The PRs tab runs gh pr list in each discovered repo and shows every open PR (grouped by repo, newest first). Click a PR to load its full diff via gh pr diff (base...head, independent of your local checkout). When you open a PR, a one-time context primer — title, author, branch, link, and the PR description — is sent to the agent so it understands what it is reviewing. Every line question you ask afterwards is answered with that context in mind. The banner links back to the PR list and out to GitHub.

GitHub comments

The Comments button in the PR banner toggles a side panel that pulls the PR's existing GitHub comments into the tab:

  • Review comments (line-anchored) are grouped into threads and, when their line is in the diff, mark the row with a dot. Click a thread's location to jump to and highlight it.
  • Conversation comments (general, non-line PR discussion) are listed in their own section.
  • Resolved threads are hidden by default; toggle Show resolved to reveal them. Resolved/outdated threads are badged.

From each thread you can:

  • Send to agent — pipes that comment thread to the agent with a header marking it as a GitHub comment (single, instant).
  • batch checkbox — select several threads, then the sticky batch bar lets you add one shared note and send them all to the agent as a single prompt.
  • Reply — post a reply into the existing review thread on GitHub.

To add a new inline comment, select line(s) in the diff and choose Comment on GitHub in the popover. It posts a review comment anchored to that line/range (RIGHT side by default, LEFT for deletions) as your authenticated gh user. The panel refreshes after any successful post or reply.

Posting comments and replies requires the gh CLI to be authenticated with write access to the repo.

Merging a PR

The PR banner has a Merge… button that opens a dialog. It first calls /api/pr-merge-status (gh pr view for mergeable/mergeStateStatus/isDraft and gh repo view for your viewerPermission) and shows whether the PR is ready, blocked, conflicting, or a draft. You choose the method (merge commit / squash / rebase) and whether to delete the branch, then confirm — this runs gh pr merge <n> --<method> in the repo.

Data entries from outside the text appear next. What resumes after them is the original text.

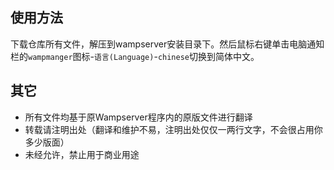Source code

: ## 使用方法
下载仓库所有文件，解压到wampserver安装目录下。然后鼠标右键单击电脑通知栏的`wampmanger`图标-`语言(Language)`-`chinese`切换到简体中文。

## 其它
* 所有文件均基于原Wampserver程序内的原版文件进行翻译
* 转载请注明出处（翻译和维护不易，注明出处仅仅一两行文字，不会很占用你多少版面）
* 未经允许，禁止用于商业用途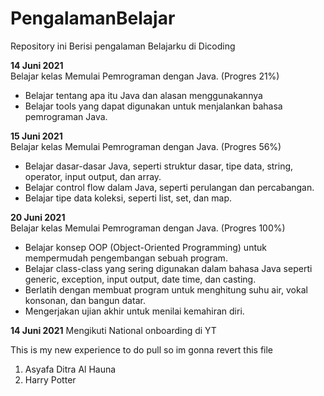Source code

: # PengalamanBelajar

Repository ini Berisi pengalaman Belajarku di Dicoding

**14 Juni 2021**  
Belajar kelas Memulai Pemrograman dengan Java. (Progres 21%)
  - Belajar tentang apa itu Java dan alasan menggunakannya
  - Belajar tools yang dapat digunakan untuk menjalankan bahasa pemrograman Java.

**15 Juni 2021**  
Belajar kelas Memulai Pemrograman dengan Java. (Progres 56%)
 * Belajar dasar-dasar Java, seperti struktur dasar, tipe data, string, operator, input output, dan array.
 * Belajar control flow dalam Java, seperti perulangan dan percabangan.
 * Belajar tipe data koleksi, seperti list, set, dan map.

**20 Juni 2021**  
Belajar kelas Memulai Pemrograman dengan Java. (Progres 100%)
  * Belajar konsep OOP (Object-Oriented Programming) untuk mempermudah pengembangan sebuah program.
  * Belajar class-class yang sering digunakan dalam bahasa Java seperti generic, exception, input output, date time, dan casting. 
  * Berlatih dengan membuat program untuk menghitung suhu air, vokal konsonan, dan bangun datar. 
  * Mengerjakan ujian akhir untuk menilai kemahiran diri.

**14 Juni 2021**
Mengikuti National onboarding di YT

This is my new experience to do pull so im gonna revert this file
1. Asyafa Ditra Al Hauna
2. Harry Potter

When the PR is not cleanly mergeable and you have ADMIN permission on the repo, an Override with admin privileges checkbox appears, adding --admin to bypass branch protection. The option is hidden entirely when you lack admin rights, so it never offers a permission you don't have.

Merging requires the gh CLI authenticated with write (and, for the override, admin) access to the repo.

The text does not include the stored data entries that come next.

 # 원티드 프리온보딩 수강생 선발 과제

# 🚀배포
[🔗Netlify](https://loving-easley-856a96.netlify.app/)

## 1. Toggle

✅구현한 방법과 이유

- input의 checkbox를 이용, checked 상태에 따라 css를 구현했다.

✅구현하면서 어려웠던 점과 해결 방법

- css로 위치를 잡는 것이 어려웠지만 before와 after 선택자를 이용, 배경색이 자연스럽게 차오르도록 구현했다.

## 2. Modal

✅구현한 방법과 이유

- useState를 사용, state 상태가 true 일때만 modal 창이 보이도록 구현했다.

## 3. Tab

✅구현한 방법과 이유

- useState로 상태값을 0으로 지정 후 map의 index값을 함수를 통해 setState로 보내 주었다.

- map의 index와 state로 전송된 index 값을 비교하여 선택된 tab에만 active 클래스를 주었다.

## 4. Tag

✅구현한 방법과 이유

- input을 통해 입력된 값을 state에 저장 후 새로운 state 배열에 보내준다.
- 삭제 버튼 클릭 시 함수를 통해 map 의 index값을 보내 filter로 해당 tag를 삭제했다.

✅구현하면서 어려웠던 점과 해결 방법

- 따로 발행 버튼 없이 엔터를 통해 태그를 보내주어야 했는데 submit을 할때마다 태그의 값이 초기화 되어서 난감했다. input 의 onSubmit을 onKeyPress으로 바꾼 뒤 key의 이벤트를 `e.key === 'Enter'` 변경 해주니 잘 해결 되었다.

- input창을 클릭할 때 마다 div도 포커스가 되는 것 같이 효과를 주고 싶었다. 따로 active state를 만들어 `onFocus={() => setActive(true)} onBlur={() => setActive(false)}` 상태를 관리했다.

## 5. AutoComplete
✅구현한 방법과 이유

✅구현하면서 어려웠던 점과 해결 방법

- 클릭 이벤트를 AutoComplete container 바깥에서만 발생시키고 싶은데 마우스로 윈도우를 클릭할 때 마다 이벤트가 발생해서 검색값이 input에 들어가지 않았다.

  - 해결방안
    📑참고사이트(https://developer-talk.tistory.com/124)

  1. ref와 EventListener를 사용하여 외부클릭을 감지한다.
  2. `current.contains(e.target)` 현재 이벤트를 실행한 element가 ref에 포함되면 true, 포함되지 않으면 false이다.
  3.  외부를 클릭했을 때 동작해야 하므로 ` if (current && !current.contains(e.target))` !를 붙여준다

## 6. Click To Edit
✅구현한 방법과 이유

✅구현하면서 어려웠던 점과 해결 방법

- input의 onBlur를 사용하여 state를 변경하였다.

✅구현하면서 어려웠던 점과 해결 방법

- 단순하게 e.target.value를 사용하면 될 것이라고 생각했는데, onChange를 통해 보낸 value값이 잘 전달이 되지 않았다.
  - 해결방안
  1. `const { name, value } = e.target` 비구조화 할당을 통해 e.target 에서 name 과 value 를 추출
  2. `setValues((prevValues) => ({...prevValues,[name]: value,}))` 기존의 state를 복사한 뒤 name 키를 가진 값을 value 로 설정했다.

Requires the gh CLI installed and authenticated (gh auth status).

In the tab:

  • Click a line number to start a comment on that line.
  • Shift-click another line number in the same file to select a range.
  • Type your question and hit Send to agent (or Enter). Use Shift+Enter for newlines.
  • The question, the file/line location, and the selected code are sent to the agent.

It scans the workspace for git repos (.git up to depth 4, pruning node_modules) and aggregates their diffs, prefixing paths per repo — so it works in a multi-repo workspace too.

Discovery (prs-tracker integration)

While the reviewer server is running, git-review writes its { baseUrl, token, port } to a per-process file in the OS temp dir (pi-git-review-<pid>.json) and removes it on session shutdown. This lets sibling extensions in the same Pi process — notably @arvoretech/pi-prs-tracker — build deep links straight into a PR (…?token=…&mode=prs&pr=<number>). The file carries the same session token used in the URL, so treat it as local-only (it lives under your user's temp dir, same trust model as the browser URL).

Security

  • The server binds to 127.0.0.1 only — never exposed on the network.
  • Every request (HTTP and WS) is gated by a random per-session token in the URL, so other local processes or unrelated browser pages cannot post comments into your agent.
  • It is a local developer tool; do not port-forward or proxy it.

Install

It's a workspace package. Build it and load it like the other extensions:

pnpm --filter @arvoretech/pi-git-review build

Then ensure the package is on PI's extension path (auto-discovered when installed, or load the built dist/index.js directly during development).